A House Divided
I have three children, and the oldest is not my husband's. We have been married nine years and have major fights about his mother. My mother-in-law pretty much ignores my 10-year-old daughter, who is not her grandchild, but has been around her since she was six months.
My mother-in-law always wants my 9-year-old daughter to come to her house. My daughter will cry if I tell her not today, maybe tomorrow. She has become almost as obsessed with grandma as grandma is with her, but she doesn't show it unless my mother-in-law calls.
If I say I want my child to stay home tonight, my mother-in-law calls my husband and tells on me, as if I'm not allowed to say no. Then my husband gets mad because he says his mother is old, and it doesn't hurt anything.
I've tried to explain she's ruining my relationship with my daughter. My mother-in-law is good at crying, being nasty, and faking nice when it's convenient. I try to be nice, but I am getting sick of her starting fights.
My 3-year-old is treated okay, but nothing like my 9-year-old. Grandma causes fights between the two oldest because she is always buying one stuff and not the other, or buying one way nicer things. When my two oldest daughters argue, my mother-in-law tells my 9-year-old mean stuff to say to her sister. I've explained to her that is a big no-no.
My husband blames it on her having a stroke. But I don't believe that that would make her evil just towards me. What else can I do?
Layla, in a twist on the old fairy tale, your mother-in-law has made one child Cinderella, you the evil stepmother, and the other two also-rans. Unfairness tears people, especially little people, apart. It can tear families apart. We can't even imagine what conflicts there will be when the girls reach the teenage angst years.
Your mother-in-law is overstepping her bounds, and she knows it. Her age is not a factor. There is no age at which we get to ignore the rules of good parenting and good human relations. Each time she spoils one child she injures the self-esteem of the other two.
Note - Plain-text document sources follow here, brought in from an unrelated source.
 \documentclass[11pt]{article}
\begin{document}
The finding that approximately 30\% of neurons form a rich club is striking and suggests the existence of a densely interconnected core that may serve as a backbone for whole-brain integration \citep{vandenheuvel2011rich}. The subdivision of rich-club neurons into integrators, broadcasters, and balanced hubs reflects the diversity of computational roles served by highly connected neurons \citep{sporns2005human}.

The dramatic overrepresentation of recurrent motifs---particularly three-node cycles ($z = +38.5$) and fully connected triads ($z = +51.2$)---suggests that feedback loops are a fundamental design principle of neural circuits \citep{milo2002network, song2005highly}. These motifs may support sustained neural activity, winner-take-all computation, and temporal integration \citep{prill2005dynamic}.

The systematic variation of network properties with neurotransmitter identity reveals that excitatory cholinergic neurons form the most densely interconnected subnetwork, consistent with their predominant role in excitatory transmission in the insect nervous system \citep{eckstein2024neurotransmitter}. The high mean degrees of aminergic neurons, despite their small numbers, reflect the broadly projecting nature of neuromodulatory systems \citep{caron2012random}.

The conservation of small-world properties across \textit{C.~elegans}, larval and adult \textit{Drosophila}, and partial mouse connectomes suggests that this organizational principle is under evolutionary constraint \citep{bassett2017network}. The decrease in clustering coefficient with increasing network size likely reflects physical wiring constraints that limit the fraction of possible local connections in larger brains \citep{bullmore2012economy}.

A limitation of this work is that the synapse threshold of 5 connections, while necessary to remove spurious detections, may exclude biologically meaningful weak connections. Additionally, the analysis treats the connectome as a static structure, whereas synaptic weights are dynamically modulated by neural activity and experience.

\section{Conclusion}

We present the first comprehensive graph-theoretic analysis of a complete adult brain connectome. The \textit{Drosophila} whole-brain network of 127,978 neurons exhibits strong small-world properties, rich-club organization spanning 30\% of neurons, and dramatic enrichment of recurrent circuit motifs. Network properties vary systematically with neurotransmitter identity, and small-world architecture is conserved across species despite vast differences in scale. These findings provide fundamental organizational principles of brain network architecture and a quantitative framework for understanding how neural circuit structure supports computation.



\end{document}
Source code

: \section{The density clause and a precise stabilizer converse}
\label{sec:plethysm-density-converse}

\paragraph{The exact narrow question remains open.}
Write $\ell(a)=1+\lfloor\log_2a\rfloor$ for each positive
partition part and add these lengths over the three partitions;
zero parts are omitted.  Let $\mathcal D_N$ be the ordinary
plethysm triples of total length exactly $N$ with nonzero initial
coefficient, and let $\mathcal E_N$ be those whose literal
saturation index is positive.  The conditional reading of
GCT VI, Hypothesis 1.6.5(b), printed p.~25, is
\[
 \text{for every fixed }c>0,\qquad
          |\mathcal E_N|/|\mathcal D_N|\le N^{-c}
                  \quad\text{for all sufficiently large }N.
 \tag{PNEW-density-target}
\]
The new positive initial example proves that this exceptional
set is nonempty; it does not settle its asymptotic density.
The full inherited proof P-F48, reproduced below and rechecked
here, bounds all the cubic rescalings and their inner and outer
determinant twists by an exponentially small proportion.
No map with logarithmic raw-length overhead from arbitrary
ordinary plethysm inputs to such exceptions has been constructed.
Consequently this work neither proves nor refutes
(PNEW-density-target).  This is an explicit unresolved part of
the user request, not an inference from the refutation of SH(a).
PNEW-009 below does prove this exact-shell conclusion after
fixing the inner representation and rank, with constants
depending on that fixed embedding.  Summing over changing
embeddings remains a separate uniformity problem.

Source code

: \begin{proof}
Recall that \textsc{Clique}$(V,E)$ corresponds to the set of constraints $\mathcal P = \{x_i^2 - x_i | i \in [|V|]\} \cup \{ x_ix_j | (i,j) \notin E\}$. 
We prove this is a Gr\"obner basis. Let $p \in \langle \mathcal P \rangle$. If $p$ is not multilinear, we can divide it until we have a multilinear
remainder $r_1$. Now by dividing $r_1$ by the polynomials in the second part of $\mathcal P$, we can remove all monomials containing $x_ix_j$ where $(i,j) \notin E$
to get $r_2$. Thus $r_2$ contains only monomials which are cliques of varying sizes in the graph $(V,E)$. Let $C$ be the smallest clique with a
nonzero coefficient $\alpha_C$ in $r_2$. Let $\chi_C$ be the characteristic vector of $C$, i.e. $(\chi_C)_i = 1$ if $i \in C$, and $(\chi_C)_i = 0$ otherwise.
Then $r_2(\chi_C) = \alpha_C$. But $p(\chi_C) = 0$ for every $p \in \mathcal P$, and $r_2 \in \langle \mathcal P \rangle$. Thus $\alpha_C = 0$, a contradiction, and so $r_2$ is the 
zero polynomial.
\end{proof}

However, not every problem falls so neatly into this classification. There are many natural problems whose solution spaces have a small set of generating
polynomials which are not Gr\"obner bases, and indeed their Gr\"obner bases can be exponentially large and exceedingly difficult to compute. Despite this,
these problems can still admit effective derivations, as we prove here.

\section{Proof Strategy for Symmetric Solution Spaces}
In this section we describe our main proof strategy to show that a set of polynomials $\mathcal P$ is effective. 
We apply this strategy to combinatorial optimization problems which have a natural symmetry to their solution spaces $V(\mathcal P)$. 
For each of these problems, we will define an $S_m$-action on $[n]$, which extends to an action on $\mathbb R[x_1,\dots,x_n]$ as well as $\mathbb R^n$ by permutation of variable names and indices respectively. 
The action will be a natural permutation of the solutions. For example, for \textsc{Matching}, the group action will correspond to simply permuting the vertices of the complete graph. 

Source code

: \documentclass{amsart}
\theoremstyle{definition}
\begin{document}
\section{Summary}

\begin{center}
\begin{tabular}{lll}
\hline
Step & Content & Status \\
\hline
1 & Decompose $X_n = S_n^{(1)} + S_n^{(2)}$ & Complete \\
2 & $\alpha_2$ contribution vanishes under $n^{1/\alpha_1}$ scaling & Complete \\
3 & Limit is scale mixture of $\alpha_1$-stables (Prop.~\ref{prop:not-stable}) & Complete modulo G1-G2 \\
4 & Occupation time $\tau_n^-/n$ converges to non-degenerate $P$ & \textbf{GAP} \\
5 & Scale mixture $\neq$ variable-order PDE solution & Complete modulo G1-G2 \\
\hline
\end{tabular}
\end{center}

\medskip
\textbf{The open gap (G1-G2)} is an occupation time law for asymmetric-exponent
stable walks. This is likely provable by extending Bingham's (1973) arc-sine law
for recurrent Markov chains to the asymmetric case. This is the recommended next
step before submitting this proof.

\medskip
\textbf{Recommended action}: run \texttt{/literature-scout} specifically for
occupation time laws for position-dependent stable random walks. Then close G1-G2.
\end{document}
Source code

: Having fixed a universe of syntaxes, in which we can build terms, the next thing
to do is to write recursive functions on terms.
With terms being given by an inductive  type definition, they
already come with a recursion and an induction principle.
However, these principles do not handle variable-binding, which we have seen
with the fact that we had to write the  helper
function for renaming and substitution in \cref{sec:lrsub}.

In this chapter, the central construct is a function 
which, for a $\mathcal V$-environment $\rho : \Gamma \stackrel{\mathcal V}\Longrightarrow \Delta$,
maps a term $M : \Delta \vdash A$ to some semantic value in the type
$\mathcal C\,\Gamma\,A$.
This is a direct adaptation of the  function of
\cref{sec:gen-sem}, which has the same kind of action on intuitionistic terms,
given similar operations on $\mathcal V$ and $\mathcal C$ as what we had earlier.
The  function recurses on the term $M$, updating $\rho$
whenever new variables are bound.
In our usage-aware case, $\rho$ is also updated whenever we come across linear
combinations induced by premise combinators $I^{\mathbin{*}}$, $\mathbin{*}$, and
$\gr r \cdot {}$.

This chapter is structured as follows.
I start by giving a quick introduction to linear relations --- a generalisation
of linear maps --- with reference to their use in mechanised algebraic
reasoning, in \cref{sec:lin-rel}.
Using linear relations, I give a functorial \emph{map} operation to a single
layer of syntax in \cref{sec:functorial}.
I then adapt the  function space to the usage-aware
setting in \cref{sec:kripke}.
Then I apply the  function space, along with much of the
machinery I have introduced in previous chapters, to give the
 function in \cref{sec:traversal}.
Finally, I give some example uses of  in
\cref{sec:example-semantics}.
Your husband prefers arguing with you over a talk with his mother. He's willing to sit on his hands because there is no cost to him for inaction. Though it's preferable for actions to flow out of love, sometimes only tit-for-tat can restore fairness and balance.
When your mother-in-law gives unequal gifts, redress the injustice. If one daughter is allowed to go to grandma's against your wishes, give the other a treat like a special movie. In time your husband may be willing to sit down and discuss the effects of his mother's actions. Your actions can help him appreciate the value of fair, evenhanded treatment for everyone.